The central character is an amalgamation of two real women and the torture sequences have garnered criticism for over-emphasising just exactly what was done at Gitmo in the name of truth, justice and the American way and muddying the issue around waterboarding.

The veracity of the torture scenes, though, are secondary to what the film says about who the American people want to be portrayed as. Hollywood, as that great purveyor of cultural imperialism, creates an image of the American people seen by the rest of the world in a way that news cameras do not stick in the global consciousness.

So, as much as everyone was horrified at the time when all the pictures came out about Guantanamo Bay and Bagram, now critics of the film get hot under the collar for showing the torture as real and critical to the gathering of information, but no one wants to talk about the morality and ethics of the CIA using torture to elicit information. The film skates on that side of the line of condoning the torture as necessary to gathering info.

It opens in 2003 as young CIA analyst Maya (Chastain) sits in on torture sessions where information is extracted about the plans of al-Qaeda. She is briefed with finding Bin Laden, which is what she spends the next 10 years doing.

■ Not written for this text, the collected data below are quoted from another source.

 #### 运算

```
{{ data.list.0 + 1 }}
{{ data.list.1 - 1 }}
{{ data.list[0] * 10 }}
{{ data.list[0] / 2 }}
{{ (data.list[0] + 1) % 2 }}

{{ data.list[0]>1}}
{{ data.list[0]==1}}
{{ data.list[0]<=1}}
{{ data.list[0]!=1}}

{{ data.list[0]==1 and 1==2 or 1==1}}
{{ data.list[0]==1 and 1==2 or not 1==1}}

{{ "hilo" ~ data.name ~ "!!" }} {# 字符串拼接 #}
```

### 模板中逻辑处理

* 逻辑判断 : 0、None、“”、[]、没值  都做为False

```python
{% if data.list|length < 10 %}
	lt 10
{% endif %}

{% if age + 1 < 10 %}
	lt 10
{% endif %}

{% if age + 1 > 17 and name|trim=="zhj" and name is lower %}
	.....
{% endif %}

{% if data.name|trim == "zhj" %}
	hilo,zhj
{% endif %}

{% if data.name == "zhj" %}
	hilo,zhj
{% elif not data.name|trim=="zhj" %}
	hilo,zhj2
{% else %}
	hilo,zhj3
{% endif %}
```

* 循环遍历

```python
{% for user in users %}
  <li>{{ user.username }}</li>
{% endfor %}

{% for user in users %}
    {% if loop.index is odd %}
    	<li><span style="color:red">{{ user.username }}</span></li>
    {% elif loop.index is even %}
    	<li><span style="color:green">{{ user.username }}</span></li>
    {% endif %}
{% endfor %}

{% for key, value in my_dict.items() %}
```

We see the painstaking gathering of information as she sifts through interview tapes, sits in on meetings, plays hunches and tasks various operatives to chase up the minutest of leads.

The first few scenes are jargon- heavy and dense, but as the film progresses and more information comes to light the audience begins to understand more and more.

As Maya becomes more and more certain that her path is the right one, she finds herself beset by the moral ambiguity of her actions.

Chastain creates a driven character who has to cling to the central conceit that finding Bin Laden will justify the difficult and morally ambiguous decisions she makes. Her single-minded devotion is almost inhuman – certainly it is difficult for those around her to keep up – but it is also what the audience identifies with because this is her driving passion through which she expresses her humanity.

Above all, Bigelow shows the human, nasty side of war. For all that there are big themes at work and huge amounts of money being thrown at the problem, it is down to individuals to find the information and fight the fight.

We see the attrition of Maya’s colleagues and friends and while the torture scenes have ignited the ire of many, the reality was probably even more hectic than what is shown in the film.

The actual eventual operation – which took place at 30 minutes after midnight, hence the title – is a gritty set piece (filmed almost entirely in the sickly green light of night vision goggles) of Seals breaching a house filled with women and children and having to make split second decisions about whether or not to kill.

Again, it comes down to a person reacting in the heat of the moment, and only realising much later that he has killed the bogeyman, number one on everyone’s hit list.

If you liked… The Hurt Locker… you will like this.